§ **Dataset extract**
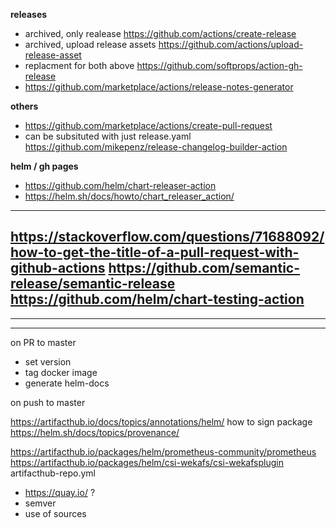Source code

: 

**releases**
- archived, only realease https://github.com/actions/create-release
- archived, upload release assets https://github.com/actions/upload-release-asset
- replacment for both above https://github.com/softprops/action-gh-release
- https://github.com/marketplace/actions/release-notes-generator

**others**
- https://github.com/marketplace/actions/create-pull-request
- can be subsituted with just release.yaml https://github.com/mikepenz/release-changelog-builder-action


**helm / gh pages**
- https://github.com/helm/chart-releaser-action
- https://helm.sh/docs/howto/chart_releaser_action/

---
https://stackoverflow.com/questions/71688092/how-to-get-the-title-of-a-pull-request-with-github-actions
https://github.com/semantic-release/semantic-release
https://github.com/helm/chart-testing-action
---
---
---

on PR to master
- set version
- tag docker image
- generate helm-docs

on push to master

https://artifacthub.io/docs/topics/annotations/helm/
how to sign package
https://helm.sh/docs/topics/provenance/

https://artifacthub.io/packages/helm/prometheus-community/prometheus
https://artifacthub.io/packages/helm/csi-wekafs/csi-wekafsplugin
artifacthub-repo.yml


- https://quay.io/ ?
- semver
- use of sources
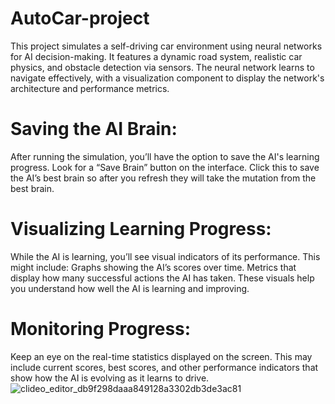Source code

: # AutoCar-project
This project simulates a self-driving car environment using neural networks for AI decision-making. 
It features a dynamic road system, realistic car physics, and obstacle detection via sensors. The neural network learns to navigate effectively, 
with a visualization component to display the network's architecture and performance metrics.

# Saving the AI Brain:
After running the simulation, you’ll have the option to save the AI's learning progress. 
Look for a “Save Brain” button on the interface.
Click this to save the AI’s best brain so after you refresh they will take the mutation from the best brain.

# Visualizing Learning Progress:
While the AI is learning, you’ll see visual indicators of its performance. This might include:
Graphs showing the AI’s scores over time.
Metrics that display how many successful actions the AI has taken.
These visuals help you understand how well the AI is learning and improving.

# Monitoring Progress:
Keep an eye on the real-time statistics displayed on the screen. This may include current scores, best scores, and other performance indicators that show how the AI is evolving as it learns to drive.
![clideo_editor_db9f298daaa849128a3302db3de3ac81](https://github.com/user-attachments/assets/db9a7e43-feff-4c07-818f-191b4866b97d)
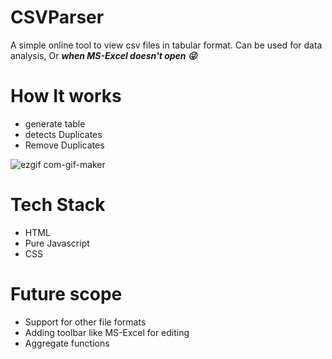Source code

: # CSVParser

A simple online tool to view csv files in tabular format. Can be used for data analysis, Or ***when MS-Excel doesn't open :stuck_out_tongue_winking_eye:***

# How It works

- generate table
- detects Duplicates
- Remove Duplicates

![ezgif com-gif-maker](https://user-images.githubusercontent.com/22127564/128198111-e0e2f9ae-2fea-408d-899d-9b0143931cd9.gif)



# Tech Stack
 - HTML
 - Pure Javascript
 - CSS

# Future scope
- Support for other file formats
- Adding toolbar like MS-Excel for editing
- Aggregate functions
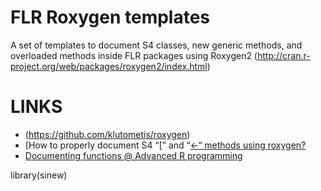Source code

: # FLR Roxygen templates

A set of templates to document S4 classes, new generic methods, and overloaded methods inside FLR packages using Roxygen2 (http://cran.r-project.org/web/packages/roxygen2/index.html)

# LINKS

- (https://github.com/klutometis/roxygen)
- [How to properly document S4 “[” and “[<-“ methods using roxygen?](http://stackoverflow.com/questions/4396768/how-to-properly-document-s4-and-methods-using-roxygen)
- [Documenting functions @ Advanced R programming](http://adv-r.had.co.nz/Documenting-functions.html#roxygen-process)

library(sinew)
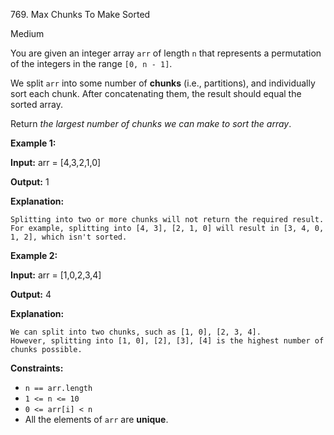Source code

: 769\. Max Chunks To Make Sorted

Medium

You are given an integer array `arr` of length `n` that represents a permutation of the integers in the range `[0, n - 1]`.

We split `arr` into some number of **chunks** (i.e., partitions), and individually sort each chunk. After concatenating them, the result should equal the sorted array.

Return _the largest number of chunks we can make to sort the array_.

**Example 1:**

**Input:** arr = [4,3,2,1,0]

**Output:** 1

**Explanation:**

    Splitting into two or more chunks will not return the required result.
    For example, splitting into [4, 3], [2, 1, 0] will result in [3, 4, 0, 1, 2], which isn't sorted. 

**Example 2:**

**Input:** arr = [1,0,2,3,4]

**Output:** 4

**Explanation:**

    We can split into two chunks, such as [1, 0], [2, 3, 4].
    However, splitting into [1, 0], [2], [3], [4] is the highest number of chunks possible. 

**Constraints:**

*   `n == arr.length`
*   `1 <= n <= 10`
*   `0 <= arr[i] < n`
*   All the elements of `arr` are **unique**.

§ **Your goal**
Please reprint the whole listing exactly and omit its pictures.

§ **Response**
Source code

: 

**releases**
- archived, only realease https://github.com/actions/create-release
- archived, upload release assets https://github.com/actions/upload-release-asset
- replacment for both above https://github.com/softprops/action-gh-release
- https://github.com/marketplace/actions/release-notes-generator

**others**
- https://github.com/marketplace/actions/create-pull-request
- can be subsituted with just release.yaml https://github.com/mikepenz/release-changelog-builder-action


**helm / gh pages**
- https://github.com/helm/chart-releaser-action
- https://helm.sh/docs/howto/chart_releaser_action/

---
https://stackoverflow.com/questions/71688092/how-to-get-the-title-of-a-pull-request-with-github-actions
https://github.com/semantic-release/semantic-release
https://github.com/helm/chart-testing-action
---
---
---

on PR to master
- set version
- tag docker image
- generate helm-docs

on push to master

https://artifacthub.io/docs/topics/annotations/helm/
how to sign package
https://helm.sh/docs/topics/provenance/

https://artifacthub.io/packages/helm/prometheus-community/prometheus
https://artifacthub.io/packages/helm/csi-wekafs/csi-wekafsplugin
artifacthub-repo.yml


- https://quay.io/ ?
- semver
- use of sources
Source code

: # AutoCar-project
This project simulates a self-driving car environment using neural networks for AI decision-making. 
It features a dynamic road system, realistic car physics, and obstacle detection via sensors. The neural network learns to navigate effectively, 
with a visualization component to display the network's architecture and performance metrics.

# Saving the AI Brain:
After running the simulation, you’ll have the option to save the AI's learning progress. 
Look for a “Save Brain” button on the interface.
Click this to save the AI’s best brain so after you refresh they will take the mutation from the best brain.

# Visualizing Learning Progress:
While the AI is learning, you’ll see visual indicators of its performance. This might include:
Graphs showing the AI’s scores over time.
Metrics that display how many successful actions the AI has taken.
These visuals help you understand how well the AI is learning and improving.

# Monitoring Progress:
Keep an eye on the real-time statistics displayed on the screen. This may include current scores, best scores, and other performance indicators that show how the AI is evolving as it learns to drive.
![clideo_editor_db9f298daaa849128a3302db3de3ac81](https://github.com/user-attachments/assets/db9a7e43-feff-4c07-818f-191b4866b97d)
Source code

: # CSVParser

A simple online tool to view csv files in tabular format. Can be used for data analysis, Or ***when MS-Excel doesn't open :stuck_out_tongue_winking_eye:***

# How It works

- generate table
- detects Duplicates
- Remove Duplicates

![ezgif com-gif-maker](https://user-images.githubusercontent.com/22127564/128198111-e0e2f9ae-2fea-408d-899d-9b0143931cd9.gif)



# Tech Stack
 - HTML
 - Pure Javascript
 - CSS

# Future scope
- Support for other file formats
- Adding toolbar like MS-Excel for editing
- Aggregate functions
Source code

: # FLR Roxygen templates

A set of templates to document S4 classes, new generic methods, and overloaded methods inside FLR packages using Roxygen2 (http://cran.r-project.org/web/packages/roxygen2/index.html)

# LINKS

- (https://github.com/klutometis/roxygen)
- [How to properly document S4 “[” and “[<-“ methods using roxygen?](http://stackoverflow.com/questions/4396768/how-to-properly-document-s4-and-methods-using-roxygen)
- [Documenting functions @ Advanced R programming](http://adv-r.had.co.nz/Documenting-functions.html#roxygen-process)

library(sinew)
Source code

: 769\. Max Chunks To Make Sorted

Medium

You are given an integer array `arr` of length `n` that represents a permutation of the integers in the range `[0, n - 1]`.

We split `arr` into some number of **chunks** (i.e., partitions), and individually sort each chunk. After concatenating them, the result should equal the sorted array.

Return _the largest number of chunks we can make to sort the array_.

**Example 1:**

**Input:** arr = [4,3,2,1,0]

**Output:** 1

**Explanation:**

    Splitting into two or more chunks will not return the required result.
    For example, splitting into [4, 3], [2, 1, 0] will result in [3, 4, 0, 1, 2], which isn't sorted. 

**Example 2:**

**Input:** arr = [1,0,2,3,4]

**Output:** 4

**Explanation:**

    We can split into two chunks, such as [1, 0], [2, 3, 4].
    However, splitting into [1, 0], [2], [3], [4] is the highest number of chunks possible. 

**Constraints:**

*   `n == arr.length`
*   `1 <= n <= 10`
*   `0 <= arr[i] < n`
*   All the elements of `arr` are **unique**.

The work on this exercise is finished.